TASK ITEM: Retype all of the data shown below, keeping every character the same.

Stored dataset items
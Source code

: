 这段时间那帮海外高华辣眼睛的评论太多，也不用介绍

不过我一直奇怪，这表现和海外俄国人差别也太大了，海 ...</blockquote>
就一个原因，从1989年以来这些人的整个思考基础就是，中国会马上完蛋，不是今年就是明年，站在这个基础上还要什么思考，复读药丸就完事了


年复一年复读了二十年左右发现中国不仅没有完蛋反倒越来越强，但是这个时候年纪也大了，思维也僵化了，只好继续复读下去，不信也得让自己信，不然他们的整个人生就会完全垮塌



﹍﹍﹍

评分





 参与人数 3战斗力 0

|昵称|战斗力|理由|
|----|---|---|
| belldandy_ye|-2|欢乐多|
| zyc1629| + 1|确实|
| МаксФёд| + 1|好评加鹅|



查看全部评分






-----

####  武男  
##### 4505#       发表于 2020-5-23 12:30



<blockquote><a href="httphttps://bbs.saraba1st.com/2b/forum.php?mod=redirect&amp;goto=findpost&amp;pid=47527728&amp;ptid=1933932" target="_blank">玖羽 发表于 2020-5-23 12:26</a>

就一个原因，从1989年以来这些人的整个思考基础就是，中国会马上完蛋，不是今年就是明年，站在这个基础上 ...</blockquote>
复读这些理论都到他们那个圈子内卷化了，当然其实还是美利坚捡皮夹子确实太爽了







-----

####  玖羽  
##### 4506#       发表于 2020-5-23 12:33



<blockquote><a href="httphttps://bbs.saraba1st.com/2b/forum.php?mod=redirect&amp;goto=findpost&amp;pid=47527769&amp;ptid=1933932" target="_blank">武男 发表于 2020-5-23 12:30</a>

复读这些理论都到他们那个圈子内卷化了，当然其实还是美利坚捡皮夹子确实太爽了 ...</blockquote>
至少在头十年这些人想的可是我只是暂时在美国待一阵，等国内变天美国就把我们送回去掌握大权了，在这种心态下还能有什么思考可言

COMPLETED TASK:
Source code

: 这段时间那帮海外高华辣眼睛的评论太多，也不用介绍

不过我一直奇怪，这表现和海外俄国人差别也太大了，海 ...</blockquote>
就一个原因，从1989年以来这些人的整个思考基础就是，中国会马上完蛋，不是今年就是明年，站在这个基础上还要什么思考，复读药丸就完事了


年复一年复读了二十年左右发现中国不仅没有完蛋反倒越来越强，但是这个时候年纪也大了，思维也僵化了，只好继续复读下去，不信也得让自己信，不然他们的整个人生就会完全垮塌



﹍﹍﹍

评分





 参与人数 3战斗力 0

|昵称|战斗力|理由|
|----|---|---|
| belldandy_ye|-2|欢乐多|
| zyc1629| + 1|确实|
| МаксФёд| + 1|好评加鹅|



查看全部评分






-----

####  武男  
##### 4505#       发表于 2020-5-23 12:30



<blockquote><a href="httphttps://bbs.saraba1st.com/2b/forum.php?mod=redirect&amp;goto=findpost&amp;pid=47527728&amp;ptid=1933932" target="_blank">玖羽 发表于 2020-5-23 12:26</a>

就一个原因，从1989年以来这些人的整个思考基础就是，中国会马上完蛋，不是今年就是明年，站在这个基础上 ...</blockquote>
复读这些理论都到他们那个圈子内卷化了，当然其实还是美利坚捡皮夹子确实太爽了







-----

####  玖羽  
##### 4506#       发表于 2020-5-23 12:33



<blockquote><a href="httphttps://bbs.saraba1st.com/2b/forum.php?mod=redirect&amp;goto=findpost&amp;pid=47527769&amp;ptid=1933932" target="_blank">武男 发表于 2020-5-23 12:30</a>

复读这些理论都到他们那个圈子内卷化了，当然其实还是美利坚捡皮夹子确实太爽了 ...</blockquote>
至少在头十年这些人想的可是我只是暂时在美国待一阵，等国内变天美国就把我们送回去掌握大权了，在这种心态下还能有什么思考可言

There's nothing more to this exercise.